Stored data:
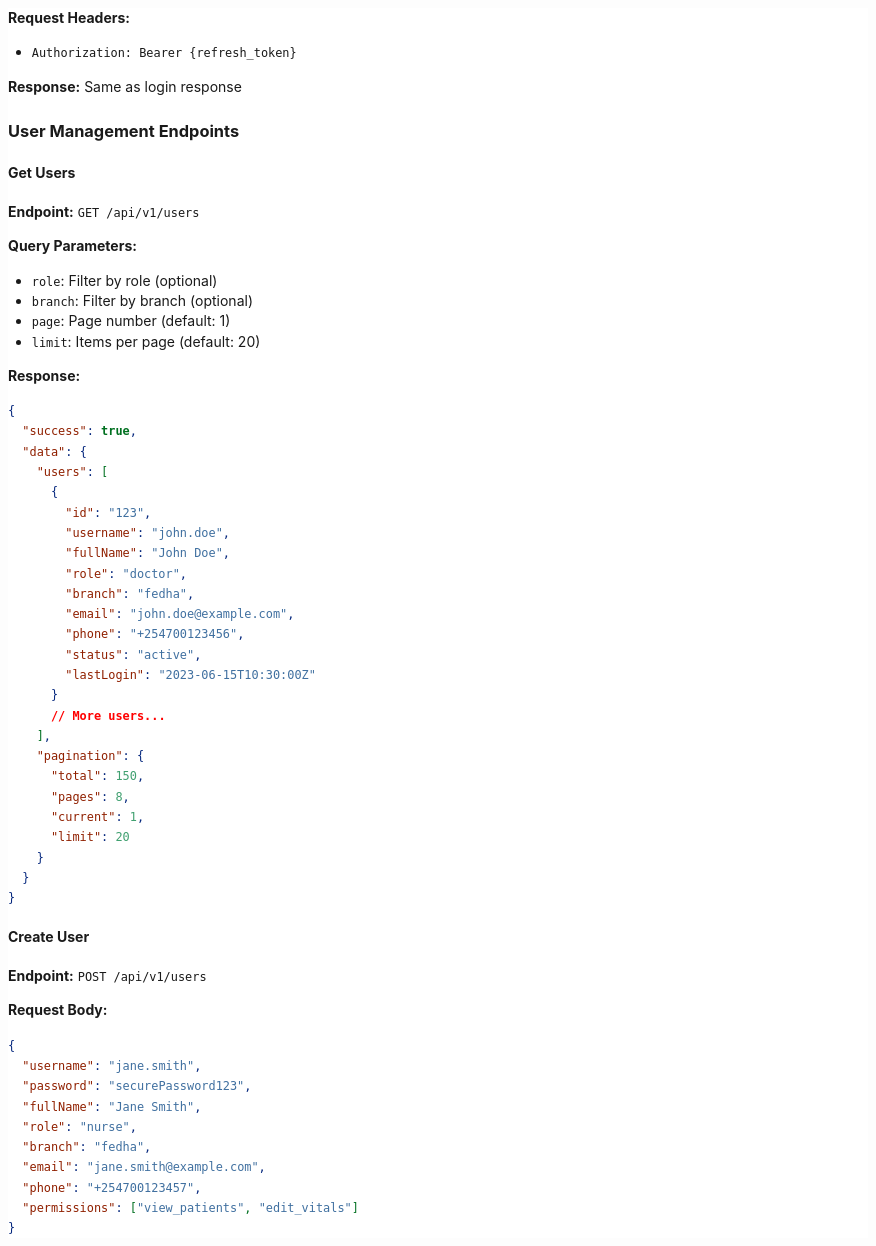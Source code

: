 **Request Headers:**
- `Authorization: Bearer {refresh_token}`

**Response:** Same as login response

### User Management Endpoints

#### Get Users

**Endpoint:** `GET /api/v1/users`

**Query Parameters:**
- `role`: Filter by role (optional)
- `branch`: Filter by branch (optional)
- `page`: Page number (default: 1)
- `limit`: Items per page (default: 20)

**Response:**
```json
{
  "success": true,
  "data": {
    "users": [
      {
        "id": "123",
        "username": "john.doe",
        "fullName": "John Doe",
        "role": "doctor",
        "branch": "fedha",
        "email": "john.doe@example.com",
        "phone": "+254700123456",
        "status": "active",
        "lastLogin": "2023-06-15T10:30:00Z"
      }
      // More users...
    ],
    "pagination": {
      "total": 150,
      "pages": 8,
      "current": 1,
      "limit": 20
    }
  }
}
```

#### Create User

**Endpoint:** `POST /api/v1/users`

**Request Body:**
```json
{
  "username": "jane.smith",
  "password": "securePassword123",
  "fullName": "Jane Smith",
  "role": "nurse",
  "branch": "fedha",
  "email": "jane.smith@example.com",
  "phone": "+254700123457",
  "permissions": ["view_patients", "edit_vitals"]
}
```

- **What you should do**
Can you retype every record above exactly, leaving out the pictures?

- **Solution to this exercise**
Source code

: **Request Headers:**
- `Authorization: Bearer {refresh_token}`

**Response:** Same as login response

### User Management Endpoints

#### Get Users

**Endpoint:** `GET /api/v1/users`

**Query Parameters:**
- `role`: Filter by role (optional)
- `branch`: Filter by branch (optional)
- `page`: Page number (default: 1)
- `limit`: Items per page (default: 20)

**Response:**
```json
{
  "success": true,
  "data": {
    "users": [
      {
        "id": "123",
        "username": "john.doe",
        "fullName": "John Doe",
        "role": "doctor",
        "branch": "fedha",
        "email": "john.doe@example.com",
        "phone": "+254700123456",
        "status": "active",
        "lastLogin": "2023-06-15T10:30:00Z"
      }
      // More users...
    ],
    "pagination": {
      "total": 150,
      "pages": 8,
      "current": 1,
      "limit": 20
    }
  }
}
```

#### Create User

**Endpoint:** `POST /api/v1/users`

**Request Body:**
```json
{
  "username": "jane.smith",
  "password": "securePassword123",
  "fullName": "Jane Smith",
  "role": "nurse",
  "branch": "fedha",
  "email": "jane.smith@example.com",
  "phone": "+254700123457",
  "permissions": ["view_patients", "edit_vitals"]
}
```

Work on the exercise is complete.